*** Information shown

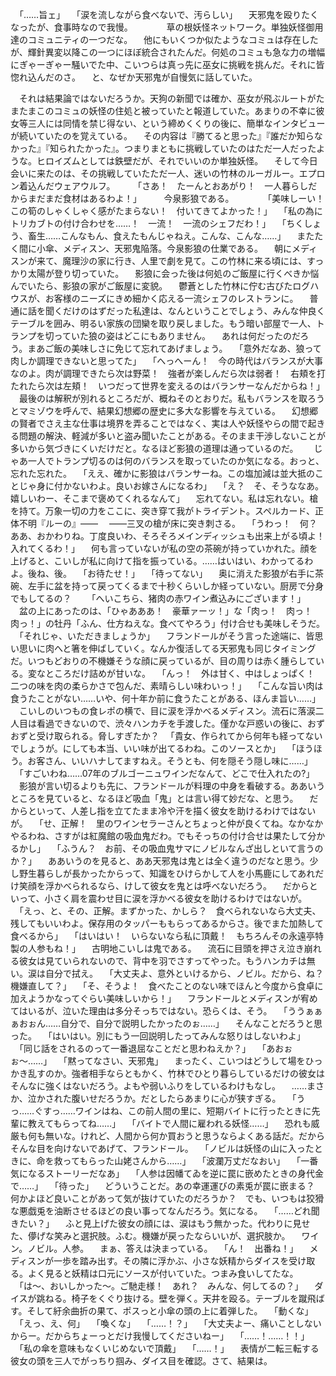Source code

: 　「……旨ェ」
　「涙を流しながら食べないで、汚らしい」
　天邪鬼を殴りたくなったが、食事時なので我慢。
　
　
　草の根妖怪ネットワーク。単独妖怪御用達のコミュニティの一つだな。
　他にもいくつか似たようなコミュは存在したが、輝針異変以降この一つにほぼ統合されたんだ。何処のコミュも急な力の増幅にぎゃーぎゃー騒いでた中、こいつらは真っ先に巫女に挑戦を挑んだ。それに皆惚れ込んだのさ。
　と、なぜか天邪鬼が自慢気に話していた。

　それは結果論ではないだろうか。天狗の新聞では確か、巫女が飛ぶルートがたまたまこのコミュの妖怪の住処と被っていたと報道していた。あまりの不幸に彼女等三人には同情を禁じ得ない、という締めくくりの後に、簡単なインタビューが続いていたのを覚えている。
　その内容は『勝てると思った』『誰だか知らなかった』『知られたかった』。つまりまともに挑戦していたのはただ一人だったような。ヒロイズムとしては鉄壁だが、それでいいのか単独妖怪。
　そして今日会いに来たのは、その挑戦していたただ一人、迷いの竹林のルーガルー。エプロン着込んだウェアウルフ。
　
　「さあ！　たーんとおあがり！　一人暮らしだからまだまだ食材はあるわよ！」
　
　今泉影狼である。
　
　
　「美味しーい！　この筍のしゃくしゃく感がたまらない！　付いてきてよかった！」
　「私の為にトリカブトの付け合わせを……！　一流！　一流のシェフだわ！」
　「ちくしょう、畜生……こんなもん、食えたもんじゃねえ。こんな、こんな……」
　またたく間に小傘、メディスン、天邪鬼陥落。今泉影狼の仕業である。
　朝にメディスンが来て、魔理沙の家に行き、人里で劇を見て。この竹林に来る頃には、すっかり太陽が登り切っていた。
　影狼に会った後は何処のご飯屋に行くべきか悩んでいたら、影狼の家がご飯屋に変貌。
　鬱蒼とした竹林に佇む古びたログハウスが、お客様のニーズにきめ細かく応える一流シェフのレストランに。
　普通に話を聞くだけのはずだった私達は、なんということでしょう、みんな仲良くテーブルを囲み、明るい家族の団欒を取り戻しました。もう暗い部屋で一人、トランプを切っていた狼の姿はどこにもありません。
　あれは何だったのだろう。まあご飯の美味しさに免じて忘れてあげましょう。
　「意外だなあ、狼って肉しか調理できないと思ってた」
　「へっへーん！　今の時代はバランスが大事なのよ。肉が調理できたら次は野菜！　強者が楽しんだら次は弱者！　右頬を打たれたら次は左頬！　いつだって世界を変えるのはバランサーなんだからね！」
　最後のは解釈が別れるところだが、概ねそのとおりだ。私もバランスを取ろうとマミゾウを呼んで、結果幻想郷の歴史に多大な影響を与えている。
　幻想郷の賢者でさえ主な仕事は境界を弄ることではなく、実は人や妖怪やらの間で起きる問題の解決、軽減が多いと盗み聞いたことがある。そのまま干渉しないことが多いから気づきにくいだけだと。なるほど影狼の道理は通っているのだ。　
　じゃあ一人でトランプ切るのは何のバランスを取っていたのか気になる。おっと、忘れた忘れた。
　「ええ、確かに影狼はバランサーね。この塩加減は並大抵のことじゃ身に付かないわよ。良いお嫁さんになるわ」
　「え？　そ、そうななあ。嬉しいわー、そこまで褒めてくれるなんて」
　忘れてない。私は忘れない。槍を持て。万象一切の力をここに、突き穿て我がトライデント。スペルカード、正体不明『ルーの』――
　――三叉の槍が床に突き刺さる。
　「うわっ！　何？　ああ、おかわりね。丁度良いわ、そろそろメインディッシュも出来上がる頃よ！　入れてくるわ！」
　何も言っていないが私の空の茶碗が持っていかれた。顔を上げると、こいしが私に向けて指を振っている。……はいはい、わかってるわよ。後ね、後。
　「お待たせ！」
　「待ってない」
　奥に消えた影狼が右手に茶碗、左手に盆を持って戻ってくるまで十秒くらいしか経っていない。厨房で分身でもしてるの？　
　「へいこちら、猪肉の赤ワイン煮込みにございます！」
　盆の上にあったのは、「ひゃあああ！　豪華ァーッ！」な「肉っ！　肉っ！　肉っ！」の牡丹「ふん、仕方ねえな。食べてやろう」付け合せも美味しそうだ。
　「それじゃ、いただきましょうか」
　フランドールがそう言った途端に、皆思い思いに肉へと箸を伸ばしていく。なんか復活してる天邪鬼も同じタイミングだ。いつもどおりの不機嫌そうな顔に戻っているが、目の周りは赤く腫らしている。変なところだけ詰めが甘いな。
　「んっ！　外は甘く、中はしょっぱく！　二つの味を肉の柔らかさで包んだ、素晴らしい味わいっ！」
　「こんな旨い肉は食うたことがない……いや、何十年か前に食うたことがある、ほんま旨い……」
　こいしのいつもの食レポの横で、目に涙を浮かべるメディスン。流石に落涙二人目は看過できないので、渋々ハンカチを手渡した。僅かな戸惑いの後に、おずおずと受け取られる。脅しすぎたか？
　「貴女、作られてから何年も経ってないでしょうが。にしても本当、いい味が出てるわね。このソースとか」
　「ほうほう。お客さん、いいハナしてますねえ。そうとも、何を隠そう隠し味に……」
　「すごいわね……07年のブルゴーニュワインだなんて、どこで仕入れたの?」
　影狼が言い切るよりも先に、フランドールが料理の中身を看破する。ああいうところを見ていると、なるほど吸血「鬼」とは言い得て妙だな、と思う。
　だからといって、人差し指を立てたまま冷や汗を描く彼女を助けるわけではないが。
　「せ、正解！　里のワインセラーさんとちょっと仲が良くてね。なかなかやるわね、さすがは紅魔館の吸血鬼だわ。でもそっちの付け合せは果たして分かるかし」
　「ふうん？　お前、その吸血鬼サマにノビルなんざ出しといて言うのか？」
　ああいうのを見ると、ああ天邪鬼は鬼とは全く違うのだなと思う。少し野生暮らしが長かったからって、知識をひけらかして人を小馬鹿にしてあれだけ笑顔を浮かべられるなら、けして彼女を鬼とは呼べないだろう。
　だからといって、小さく肩を震わせ目に涙を浮かべる彼女を助けるわけではないが。
　「えっ、と、その、正解。まずかった、かしら？　食べられないなら大丈夫、残してもいいわよ。保存用のタッパーももらってあるからさ。後でまた加熱して食べるから」
　「はいはい！　いらないなら私に頂戴！　もちろんその永遠亭特製の人参もね！」
　古明地こいしは鬼である。
　流石に目頭を押さえ泣き崩れる彼女は見ていられないので、背中を羽でさすってやった。もうハンカチは無い。涙は自分で拭え。
　「大丈夫よ、意外といけるから、ノビル。だから、ね？　機嫌直して？」
　「そ、そうよ！　食べたことのない味でほんと今度から食卓に加えようかなってぐらい美味しいから！」
　フランドールとメディスンが宥めてはいるが、泣いた理由は多分そっちではない。恐らくは、そう。
　「ううぁぁぁおぉん……自分で、自分で説明したかったのぉ……」
　そんなことだろうと思った。
　「はいはい。別にもう一回説明したってみんな怒りはしないわよ」
　「同じ話をされるのって一番退屈なことだと思わねえか？」
　「あおぉぉ〜……」
　「黙ってなさい、天邪鬼」
　まったく、こいつはどうして場をひっかき乱すのか。強者相手ならともかく、竹林でひとり暮らしているだけの彼女はそんなに強くはないだろう。よもや弱いふりをしているわけもなし。
　……まさか、泣かされた腹いせだろうか。だとしたらあまりに心が狭すぎる。
　「うっ……ぐすっ……ワインはね、この前人間の里に、短期バイトに行ったときに先輩に教えてもらってね……」
　「バイトで人間に雇われる妖怪……」
　恐れも威厳も何も無いな。けれど、人間から何か買おうと思うならよくある話だ。だからそんな目を向けないであげて、フランドール。
　「ノビルは妖怪の山に入ったときに、命を救ってもらった山姥さんから……」
　「波瀾万丈だなおい」
　「一番気になるストーリーだなあ」
　「人参は因幡てゐを逆に罠に嵌めたときの身代金で……」
　「待った」
　どういうことだ。あの幸運運びの素兎が罠に嵌まる？　何かよほど良いことがあって気が抜けていたのだろうか？　でも、いつもは狡猾な悪戯兎を油断させるほどの良い事ってなんだろう。気になる。
　「……どれ聞きたい？」
　ふと見上げた彼女の顔には、涙はもう無かった。代わりに見せた、儚げな笑みと選択肢。ふむ。機嫌が戻ったならいいが、選択肢か。
　ワイン。ノビル。人参。
　まぁ、答えは決まっている。
　「ん！　出番ね！」
　メディスンが一歩を踏み出す。その隣に浮かぶ、小さな妖精からダイスを受け取る。よく見ると妖精は口元にソースが付いていた。つまみ食いしてたな。
　「は〜、おいしかった〜。ご馳走様！　あれ？　みんな、何してるの？」
　ダイスが跳ねる。椅子をくぐり抜ける。壁を弾く。天井を殴る。テーブルを蹴飛ばす。そして紆余曲折の果て、ポスっと小傘の頭の上に着弾した。
　「動くな」
　「えっ、え、何」
　「喚くな」
　「……！？」
　「大丈夫よー、痛いことしないからー。だからちょーっとだけ我慢してくださいねー」
　「……！……！！」
　「私の傘を意味もなくいじめないで頂戴」
　「……！」
　表情が二転三転する彼女の頭を三人でがっちり掴み、ダイス目を確認。さて、結果は。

******

■ **What this task involves**: The lines wanted are those from the one with "フランドールとメディスンが宥" through the last line of the records, repeated exactly and with both ends included.

■ **Response for this exercise**:
　フランドールとメディスンが宥めてはいるが、泣いた理由は多分そっちではない。恐らくは、そう。
　「ううぁぁぁおぉん……自分で、自分で説明したかったのぉ……」
　そんなことだろうと思った。
　「はいはい。別にもう一回説明したってみんな怒りはしないわよ」
　「同じ話をされるのって一番退屈なことだと思わねえか？」
　「あおぉぉ〜……」
　「黙ってなさい、天邪鬼」
　まったく、こいつはどうして場をひっかき乱すのか。強者相手ならともかく、竹林でひとり暮らしているだけの彼女はそんなに強くはないだろう。よもや弱いふりをしているわけもなし。
　……まさか、泣かされた腹いせだろうか。だとしたらあまりに心が狭すぎる。
　「うっ……ぐすっ……ワインはね、この前人間の里に、短期バイトに行ったときに先輩に教えてもらってね……」
　「バイトで人間に雇われる妖怪……」
　恐れも威厳も何も無いな。けれど、人間から何か買おうと思うならよくある話だ。だからそんな目を向けないであげて、フランドール。
　「ノビルは妖怪の山に入ったときに、命を救ってもらった山姥さんから……」
　「波瀾万丈だなおい」
　「一番気になるストーリーだなあ」
　「人参は因幡てゐを逆に罠に嵌めたときの身代金で……」
　「待った」
　どういうことだ。あの幸運運びの素兎が罠に嵌まる？　何かよほど良いことがあって気が抜けていたのだろうか？　でも、いつもは狡猾な悪戯兎を油断させるほどの良い事ってなんだろう。気になる。
　「……どれ聞きたい？」
　ふと見上げた彼女の顔には、涙はもう無かった。代わりに見せた、儚げな笑みと選択肢。ふむ。機嫌が戻ったならいいが、選択肢か。
　ワイン。ノビル。人参。
　まぁ、答えは決まっている。
　「ん！　出番ね！」
　メディスンが一歩を踏み出す。その隣に浮かぶ、小さな妖精からダイスを受け取る。よく見ると妖精は口元にソースが付いていた。つまみ食いしてたな。
　「は〜、おいしかった〜。ご馳走様！　あれ？　みんな、何してるの？」
　ダイスが跳ねる。椅子をくぐり抜ける。壁を弾く。天井を殴る。テーブルを蹴飛ばす。そして紆余曲折の果て、ポスっと小傘の頭の上に着弾した。
　「動くな」
　「えっ、え、何」
　「喚くな」
　「……！？」
　「大丈夫よー、痛いことしないからー。だからちょーっとだけ我慢してくださいねー」
　「……！……！！」
　「私の傘を意味もなくいじめないで頂戴」
　「……！」
　表情が二転三転する彼女の頭を三人でがっちり掴み、ダイス目を確認。さて、結果は。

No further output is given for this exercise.